EXERCISE GOAL:
Will you transcribe the entries that follow, exactly and in full?

(Items from a data source)
^^^^

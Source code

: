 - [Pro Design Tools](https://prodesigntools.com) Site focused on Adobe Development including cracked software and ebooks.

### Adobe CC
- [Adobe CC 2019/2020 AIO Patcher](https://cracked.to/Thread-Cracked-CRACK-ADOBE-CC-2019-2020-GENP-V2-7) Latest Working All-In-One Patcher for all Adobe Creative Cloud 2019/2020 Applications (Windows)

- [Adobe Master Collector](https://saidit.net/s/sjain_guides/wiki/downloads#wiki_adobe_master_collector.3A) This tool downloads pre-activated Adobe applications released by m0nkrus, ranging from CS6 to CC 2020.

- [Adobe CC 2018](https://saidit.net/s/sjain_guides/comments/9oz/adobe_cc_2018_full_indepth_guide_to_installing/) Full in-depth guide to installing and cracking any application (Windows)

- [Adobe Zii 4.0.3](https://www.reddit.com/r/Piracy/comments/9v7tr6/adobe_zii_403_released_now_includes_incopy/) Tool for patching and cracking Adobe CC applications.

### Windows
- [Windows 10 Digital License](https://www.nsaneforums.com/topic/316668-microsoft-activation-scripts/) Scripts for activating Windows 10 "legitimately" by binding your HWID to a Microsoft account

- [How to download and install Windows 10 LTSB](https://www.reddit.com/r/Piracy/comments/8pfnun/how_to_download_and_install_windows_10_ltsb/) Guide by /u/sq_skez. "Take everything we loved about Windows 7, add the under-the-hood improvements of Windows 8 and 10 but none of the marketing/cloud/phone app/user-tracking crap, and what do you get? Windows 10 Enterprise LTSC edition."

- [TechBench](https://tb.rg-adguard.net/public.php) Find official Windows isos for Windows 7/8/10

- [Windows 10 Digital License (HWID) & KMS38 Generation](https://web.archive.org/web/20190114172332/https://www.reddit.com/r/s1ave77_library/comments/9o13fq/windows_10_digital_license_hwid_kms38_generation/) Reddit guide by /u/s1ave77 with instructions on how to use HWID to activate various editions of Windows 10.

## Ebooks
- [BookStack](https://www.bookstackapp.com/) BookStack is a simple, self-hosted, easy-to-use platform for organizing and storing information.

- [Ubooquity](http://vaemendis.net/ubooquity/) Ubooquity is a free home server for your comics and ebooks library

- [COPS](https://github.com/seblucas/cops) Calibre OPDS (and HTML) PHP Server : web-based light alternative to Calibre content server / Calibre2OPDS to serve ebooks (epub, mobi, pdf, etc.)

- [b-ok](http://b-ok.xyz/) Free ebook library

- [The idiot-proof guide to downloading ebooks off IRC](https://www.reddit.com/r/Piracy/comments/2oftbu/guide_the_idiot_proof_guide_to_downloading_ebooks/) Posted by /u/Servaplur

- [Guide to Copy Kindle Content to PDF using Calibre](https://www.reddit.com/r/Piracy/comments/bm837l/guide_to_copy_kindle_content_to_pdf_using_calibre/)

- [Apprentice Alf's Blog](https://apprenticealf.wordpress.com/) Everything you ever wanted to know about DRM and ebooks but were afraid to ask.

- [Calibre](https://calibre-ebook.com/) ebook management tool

^^^^

RESPONSE TO THIS TASK:
Source code

: - [Pro Design Tools](https://prodesigntools.com) Site focused on Adobe Development including cracked software and ebooks.

### Adobe CC
- [Adobe CC 2019/2020 AIO Patcher](https://cracked.to/Thread-Cracked-CRACK-ADOBE-CC-2019-2020-GENP-V2-7) Latest Working All-In-One Patcher for all Adobe Creative Cloud 2019/2020 Applications (Windows)

- [Adobe Master Collector](https://saidit.net/s/sjain_guides/wiki/downloads#wiki_adobe_master_collector.3A) This tool downloads pre-activated Adobe applications released by m0nkrus, ranging from CS6 to CC 2020.

- [Adobe CC 2018](https://saidit.net/s/sjain_guides/comments/9oz/adobe_cc_2018_full_indepth_guide_to_installing/) Full in-depth guide to installing and cracking any application (Windows)

- [Adobe Zii 4.0.3](https://www.reddit.com/r/Piracy/comments/9v7tr6/adobe_zii_403_released_now_includes_incopy/) Tool for patching and cracking Adobe CC applications.

### Windows
- [Windows 10 Digital License](https://www.nsaneforums.com/topic/316668-microsoft-activation-scripts/) Scripts for activating Windows 10 "legitimately" by binding your HWID to a Microsoft account

- [How to download and install Windows 10 LTSB](https://www.reddit.com/r/Piracy/comments/8pfnun/how_to_download_and_install_windows_10_ltsb/) Guide by /u/sq_skez. "Take everything we loved about Windows 7, add the under-the-hood improvements of Windows 8 and 10 but none of the marketing/cloud/phone app/user-tracking crap, and what do you get? Windows 10 Enterprise LTSC edition."

- [TechBench](https://tb.rg-adguard.net/public.php) Find official Windows isos for Windows 7/8/10

- [Windows 10 Digital License (HWID) & KMS38 Generation](https://web.archive.org/web/20190114172332/https://www.reddit.com/r/s1ave77_library/comments/9o13fq/windows_10_digital_license_hwid_kms38_generation/) Reddit guide by /u/s1ave77 with instructions on how to use HWID to activate various editions of Windows 10.

## Ebooks
- [BookStack](https://www.bookstackapp.com/) BookStack is a simple, self-hosted, easy-to-use platform for organizing and storing information.

- [Ubooquity](http://vaemendis.net/ubooquity/) Ubooquity is a free home server for your comics and ebooks library

- [COPS](https://github.com/seblucas/cops) Calibre OPDS (and HTML) PHP Server : web-based light alternative to Calibre content server / Calibre2OPDS to serve ebooks (epub, mobi, pdf, etc.)

- [b-ok](http://b-ok.xyz/) Free ebook library

- [The idiot-proof guide to downloading ebooks off IRC](https://www.reddit.com/r/Piracy/comments/2oftbu/guide_the_idiot_proof_guide_to_downloading_ebooks/) Posted by /u/Servaplur

- [Guide to Copy Kindle Content to PDF using Calibre](https://www.reddit.com/r/Piracy/comments/bm837l/guide_to_copy_kindle_content_to_pdf_using_calibre/)

- [Apprentice Alf's Blog](https://apprenticealf.wordpress.com/) Everything you ever wanted to know about DRM and ebooks but were afraid to ask.

- [Calibre](https://calibre-ebook.com/) ebook management tool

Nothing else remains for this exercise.